Work task:
Exactly as given, reproduce the records in full.

---- Data extract

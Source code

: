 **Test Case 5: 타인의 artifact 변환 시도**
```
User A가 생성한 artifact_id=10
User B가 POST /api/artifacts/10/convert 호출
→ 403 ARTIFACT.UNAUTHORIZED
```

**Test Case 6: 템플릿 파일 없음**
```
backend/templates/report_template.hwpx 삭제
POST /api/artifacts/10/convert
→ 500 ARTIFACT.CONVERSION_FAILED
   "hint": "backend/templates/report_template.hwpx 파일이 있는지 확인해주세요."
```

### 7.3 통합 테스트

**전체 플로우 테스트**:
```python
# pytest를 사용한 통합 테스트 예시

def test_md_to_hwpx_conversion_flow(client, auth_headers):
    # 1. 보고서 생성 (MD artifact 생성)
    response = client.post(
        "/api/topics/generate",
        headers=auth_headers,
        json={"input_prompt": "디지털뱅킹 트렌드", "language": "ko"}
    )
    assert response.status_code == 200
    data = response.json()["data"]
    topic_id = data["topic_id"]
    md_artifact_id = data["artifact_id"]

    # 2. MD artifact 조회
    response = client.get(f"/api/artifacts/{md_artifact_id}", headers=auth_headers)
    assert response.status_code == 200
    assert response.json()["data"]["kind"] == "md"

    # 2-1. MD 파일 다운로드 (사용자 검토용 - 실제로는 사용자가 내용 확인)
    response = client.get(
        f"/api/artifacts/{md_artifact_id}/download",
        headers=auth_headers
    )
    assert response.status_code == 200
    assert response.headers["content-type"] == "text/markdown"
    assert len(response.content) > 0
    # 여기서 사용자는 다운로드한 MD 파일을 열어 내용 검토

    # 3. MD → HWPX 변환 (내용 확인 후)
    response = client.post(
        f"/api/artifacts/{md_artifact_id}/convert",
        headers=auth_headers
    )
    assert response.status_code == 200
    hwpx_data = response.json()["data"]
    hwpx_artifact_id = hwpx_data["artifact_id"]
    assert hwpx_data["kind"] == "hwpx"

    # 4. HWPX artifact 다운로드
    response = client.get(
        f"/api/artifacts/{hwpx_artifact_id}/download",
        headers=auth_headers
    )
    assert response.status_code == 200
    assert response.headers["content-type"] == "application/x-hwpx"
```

--------

Completed exercise:
Source code

: **Test Case 5: 타인의 artifact 변환 시도**
```
User A가 생성한 artifact_id=10
User B가 POST /api/artifacts/10/convert 호출
→ 403 ARTIFACT.UNAUTHORIZED
```

**Test Case 6: 템플릿 파일 없음**
```
backend/templates/report_template.hwpx 삭제
POST /api/artifacts/10/convert
→ 500 ARTIFACT.CONVERSION_FAILED
   "hint": "backend/templates/report_template.hwpx 파일이 있는지 확인해주세요."
```

### 7.3 통합 테스트

**전체 플로우 테스트**:
```python
# pytest를 사용한 통합 테스트 예시

def test_md_to_hwpx_conversion_flow(client, auth_headers):
    # 1. 보고서 생성 (MD artifact 생성)
    response = client.post(
        "/api/topics/generate",
        headers=auth_headers,
        json={"input_prompt": "디지털뱅킹 트렌드", "language": "ko"}
    )
    assert response.status_code == 200
    data = response.json()["data"]
    topic_id = data["topic_id"]
    md_artifact_id = data["artifact_id"]

    # 2. MD artifact 조회
    response = client.get(f"/api/artifacts/{md_artifact_id}", headers=auth_headers)
    assert response.status_code == 200
    assert response.json()["data"]["kind"] == "md"

    # 2-1. MD 파일 다운로드 (사용자 검토용 - 실제로는 사용자가 내용 확인)
    response = client.get(
        f"/api/artifacts/{md_artifact_id}/download",
        headers=auth_headers
    )
    assert response.status_code == 200
    assert response.headers["content-type"] == "text/markdown"
    assert len(response.content) > 0
    # 여기서 사용자는 다운로드한 MD 파일을 열어 내용 검토

    # 3. MD → HWPX 변환 (내용 확인 후)
    response = client.post(
        f"/api/artifacts/{md_artifact_id}/convert",
        headers=auth_headers
    )
    assert response.status_code == 200
    hwpx_data = response.json()["data"]
    hwpx_artifact_id = hwpx_data["artifact_id"]
    assert hwpx_data["kind"] == "hwpx"

    # 4. HWPX artifact 다운로드
    response = client.get(
        f"/api/artifacts/{hwpx_artifact_id}/download",
        headers=auth_headers
    )
    assert response.status_code == 200
    assert response.headers["content-type"] == "application/x-hwpx"
```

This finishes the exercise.